A vapor compression refrigeration cycle consists of four main components: evaporator, compressor, condenser, and expansion valve. The T-s diagram for this cycle can be plotted using the data from the provided table and the saturation temperatures. Plot the points for condenser saturation temperature (45°C) with entropy \(s_g=0.8682 \ kJ/kg \cdot K\) and evaporator saturation temperature (-5°C) with entropy \(s_g=0.9344 \ kJ/kg \cdot K\). The hardware sketch should include these 4 main components and their respective relations. (b): Determine the COP for this refrigeration unit.

Coefficient of Performance Calculation

To calculate the COP, we need to use the following formula: $$\text{COP}=\frac{Q_{in}}{W_{in}}$$ Where \(Q_{in}\) is the heat absorbed in the evaporator and \(W_{in}\) is the work input to the compressor. From the provided table, we find the enthalpy values for the evaporator and the condenser. Calculate \(Q_{in}\) and \(W_{in}\) as follows: $$Q_{in}=h_1-h_4=248.1-38.76=209.34 \ kJ/kg$$ $$W_{in}=h_2-h_1=283.7-248.1=35.6 \ kJ/kg$$ Now, compute the COP: $$\text{COP}=\frac{209.34}{35.6}=5.88$$ The COP of this refrigeration unit is 5.88. (c): Determine the ratio of volume flow rate of air entering the air handler to mass flow rate of R-22 through the air handler.
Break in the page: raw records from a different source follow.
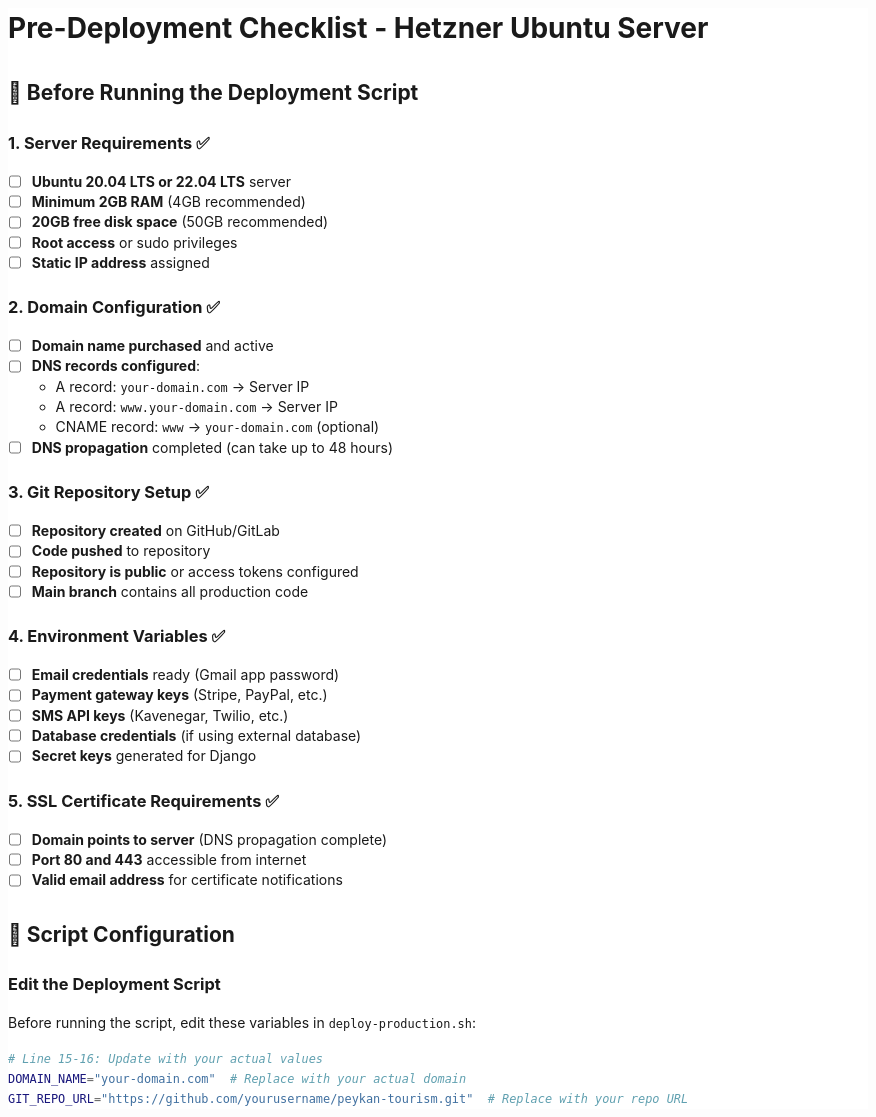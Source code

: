 # Pre-Deployment Checklist - Hetzner Ubuntu Server

## 🚀 Before Running the Deployment Script

### 1. Server Requirements ✅
- [ ] **Ubuntu 20.04 LTS or 22.04 LTS** server
- [ ] **Minimum 2GB RAM** (4GB recommended)
- [ ] **20GB free disk space** (50GB recommended)
- [ ] **Root access** or sudo privileges
- [ ] **Static IP address** assigned

### 2. Domain Configuration ✅
- [ ] **Domain name purchased** and active
- [ ] **DNS records configured**:
  - A record: `your-domain.com` → Server IP
  - A record: `www.your-domain.com` → Server IP
  - CNAME record: `www` → `your-domain.com` (optional)
- [ ] **DNS propagation** completed (can take up to 48 hours)

### 3. Git Repository Setup ✅
- [ ] **Repository created** on GitHub/GitLab
- [ ] **Code pushed** to repository
- [ ] **Repository is public** or access tokens configured
- [ ] **Main branch** contains all production code

### 4. Environment Variables ✅
- [ ] **Email credentials** ready (Gmail app password)
- [ ] **Payment gateway keys** (Stripe, PayPal, etc.)
- [ ] **SMS API keys** (Kavenegar, Twilio, etc.)
- [ ] **Database credentials** (if using external database)
- [ ] **Secret keys** generated for Django

### 5. SSL Certificate Requirements ✅
- [ ] **Domain points to server** (DNS propagation complete)
- [ ] **Port 80 and 443** accessible from internet
- [ ] **Valid email address** for certificate notifications

## 🔧 Script Configuration

### Edit the Deployment Script

Before running the script, edit these variables in `deploy-production.sh`:

```bash
# Line 15-16: Update with your actual values
DOMAIN_NAME="your-domain.com"  # Replace with your actual domain
GIT_REPO_URL="https://github.com/yourusername/peykan-tourism.git"  # Replace with your repo URL
```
Volume Flow Rate to Mass Flow Rate Ratio Calculation

We know the temperature drop of the air across the evaporator is 20°C. From this information, we can calculate the heat transfer rate of air, assuming constant pressure and known specific heat capacity: $$Q_{air}=m_{air}c_{p, air}(T_{in}-T_{out})$$ We also have the heat transfer rate in the evaporator, which is equal to \(Q_{in}\) calculated before: $$Q_{in}=m_{R-22}(h_1-h_4)$$ Since \(Q_{air}=Q_{in}\), we can write: $$m_{air}c_{p, air}(T_{in}-T_{out})=m_{R-22}(h_1-h_4)$$ Now, we can find the ratio of volume flow rate of air to mass flow rate of R-22: $$\frac{\dot{V}_{air}}{m_{R-22}} = \frac{c_{p, air} (T_{in} - T_{out})}{(h_1 - h_4) \rho_{air}}$$ Assuming air pressure is 100 kPa, and using the ideal gas law, we can calculate the density of air: $$\rho_{air} = \frac{P_{air}}{RT_{air}} = \frac{100 \times 10^3}{287 \times 300} =1.16 \ kg/m^3$$ Now we can calculate the ratio: $$\frac{\dot{V}_{air}}{m_{R-22}} = \frac{1.005 (20)}{(209.34) (1.16)} = 0.00824 \ \frac{m^3/min}{kg/s}$$ The ratio of volume flow rate of air entering the air handler to mass flow rate of R-22 through the air handler is 0.00824 \(\frac{m^3/min}{kg/s}\).